Dr. James Hagadorn, Paleontologist

James Hagadorn

"I'm playing detective in deep time. I mean, I'm trying to think what was on the seafloor 540 million years ago." --Dr. James Hagadorn

Fortunately for Denver Museum of Nature and Science paleontologist James Hagadorn, the seafloor of 540 million years ago is now located in California's Inyo Mountains, between Kings Canyon and Death Valley National Parks. Hagadorn studies ancient trackways of bygone worms in those mountains. Can these tiny tracks paint a portrait of the first animals to move in a forward direction? He believes, yes, these are the tracks of some of the earliest animals capable of moving in a forward direction—animals akin to today's flatworm. “I get a clue here, a clue there, and I try to piece them together and create a story to find out who the culprit was.”
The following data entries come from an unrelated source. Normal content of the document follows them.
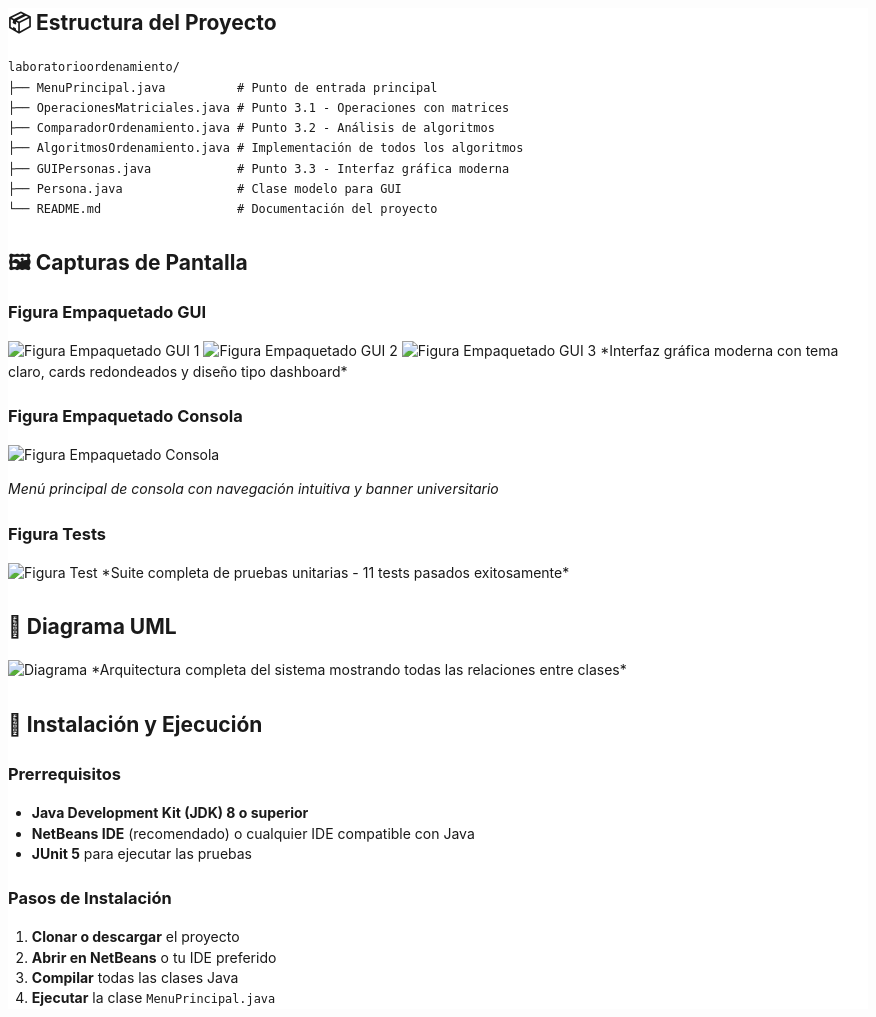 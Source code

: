 ## 📦 Estructura del Proyecto

```
laboratorioordenamiento/
├── MenuPrincipal.java          # Punto de entrada principal
├── OperacionesMatriciales.java # Punto 3.1 - Operaciones con matrices
├── ComparadorOrdenamiento.java # Punto 3.2 - Análisis de algoritmos  
├── AlgoritmosOrdenamiento.java # Implementación de todos los algoritmos
├── GUIPersonas.java            # Punto 3.3 - Interfaz gráfica moderna
├── Persona.java                # Clase modelo para GUI
└── README.md                   # Documentación del proyecto
```

## 🖼️ Capturas de Pantalla

### Figura Empaquetado GUI
<img width="1365" height="728" alt="Figura Empaquetado GUI 1" src="https://github.com/user-attachments/assets/40490b12-6e52-4571-bd1e-5c9d89b24d88" />
<img width="1366" height="727" alt="Figura Empaquetado GUI 2" src="https://github.com/user-attachments/assets/9e59327c-9366-4499-992a-a80435452e93" />
<img width="1365" height="723" alt="Figura Empaquetado GUI 3" src="https://github.com/user-attachments/assets/09402065-97ec-474d-a019-d64c8a3f2eed" />
*Interfaz gráfica moderna con tema claro, cards redondeados y diseño tipo dashboard*

### Figura Empaquetado Consola  
<img width="539" height="379" alt="Figura Empaquetado Consola" src="https://github.com/user-attachments/assets/1317a335-658e-49f6-a4e8-0dbf809027e7" />

*Menú principal de consola con navegación intuitiva y banner universitario*

### Figura Tests
<img width="1236" height="435" alt="Figura Test" src="https://github.com/user-attachments/assets/0263aaf3-415b-4a9d-a9e5-dc31cbc90007" />
*Suite completa de pruebas unitarias - 11 tests pasados exitosamente*

## 📄 Diagrama UML
<img width="1260" height="1321" alt="Diagrama" src="https://github.com/user-attachments/assets/481a22c4-d3ab-4b1b-98f9-3ddc30355e67" />
*Arquitectura completa del sistema mostrando todas las relaciones entre clases*

## 🚀 Instalación y Ejecución

### Prerrequisitos
- **Java Development Kit (JDK) 8 o superior**
- **NetBeans IDE** (recomendado) o cualquier IDE compatible con Java
- **JUnit 5** para ejecutar las pruebas

### Pasos de Instalación
1. **Clonar o descargar** el proyecto
2. **Abrir en NetBeans** o tu IDE preferido
3. **Compilar** todas las clases Java
4. **Ejecutar** la clase `MenuPrincipal.java`
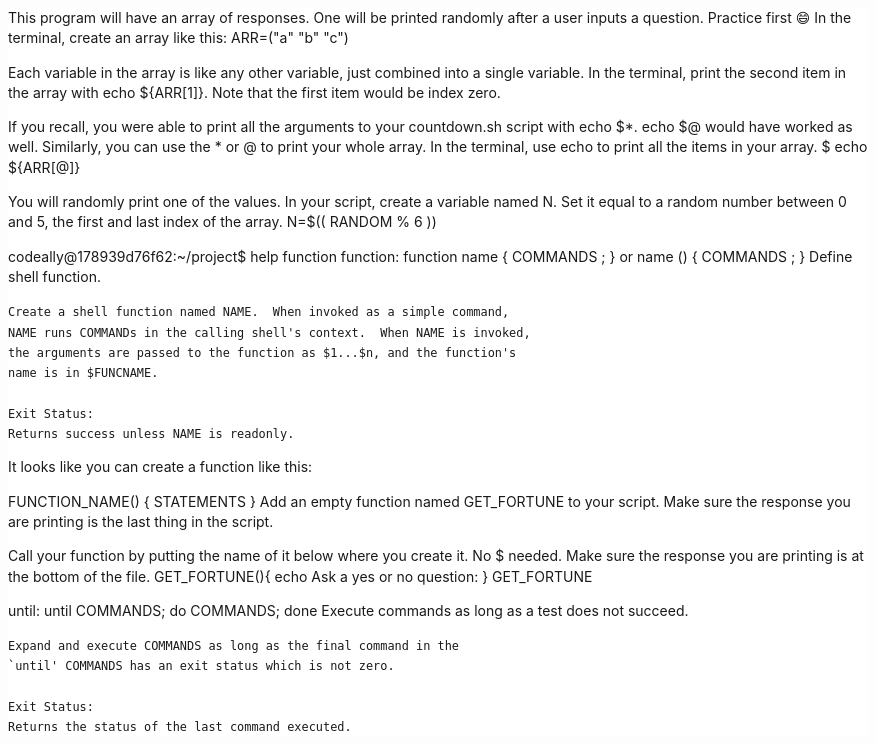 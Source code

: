 This program will have an array of responses. One will be printed randomly after a user inputs a question. Practice first 😄 In the terminal, create an array like this: ARR=("a" "b" "c")

Each variable in the array is like any other variable, just combined into a single variable. In the terminal, print the second item in the array with echo ${ARR[1]}. Note that the first item would be index zero.


If you recall, you were able to print all the arguments to your countdown.sh script with echo $*. echo $@ would have worked as well. Similarly, you can use the * or @ to print your whole array. In the terminal, use echo to print all the items in your array.
$ echo ${ARR[@]}



You will randomly print one of the values. In your script, create a variable named N. Set it equal to a random number between 0 and 5, the first and last index of the array.
N=$(( RANDOM % 6 ))


codeally@178939d76f62:~/project$ help function
function: function name { COMMANDS ; } or name () { COMMANDS ; }
    Define shell function.
    
    Create a shell function named NAME.  When invoked as a simple command,
    NAME runs COMMANDs in the calling shell's context.  When NAME is invoked,
    the arguments are passed to the function as $1...$n, and the function's
    name is in $FUNCNAME.
    
    Exit Status:
    Returns success unless NAME is readonly.



It looks like you can create a function like this:

FUNCTION_NAME() {
  STATEMENTS
}
Add an empty function named GET_FORTUNE to your script. Make sure the response you are printing is the last thing in the script.


Call your function by putting the name of it below where you create it. No $ needed. Make sure the response you are printing is at the bottom of the file.
GET_FORTUNE(){
  echo Ask a yes or no question:
}
GET_FORTUNE


until: until COMMANDS; do COMMANDS; done
    Execute commands as long as a test does not succeed.
    
    Expand and execute COMMANDS as long as the final command in the
    `until' COMMANDS has an exit status which is not zero.
    
    Exit Status:
    Returns the status of the last command executed.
About 565 million years ago, there was sort of a revolution in animal body plans. Organisms for the first time became able to move on their own accord in a directed fashion. We know this because we scientists like Hagadorn can look at their trace fossils. By looking at this trail, we can certainly say that whatever made it had the ability to move sediment. Prior to this time, there weren't many things that could do that. If the ancient worm knew where it was going, Hagadorn and fellow scientists conclude, it most likely possessed an obvious front end or head, was equipped with senses arranged on its head facilitating forward movement, and most likely featured the first primitive brain.

About James Hagadorn’s career

James W. Hagadorn, Ph.D., is a geologist and paleontologist interested in understanding the nature of the earliest marine environments. He learns about these settings by looking at sedimentary rocks exposed in mountain ranges created about 500-600 million years ago throughout the western US and northern Mexico. In these rocks, he examines sedimentary structures, minerals, and fossils that provide clues about the nature of ancient coastal settings, as well as the animals that lived there.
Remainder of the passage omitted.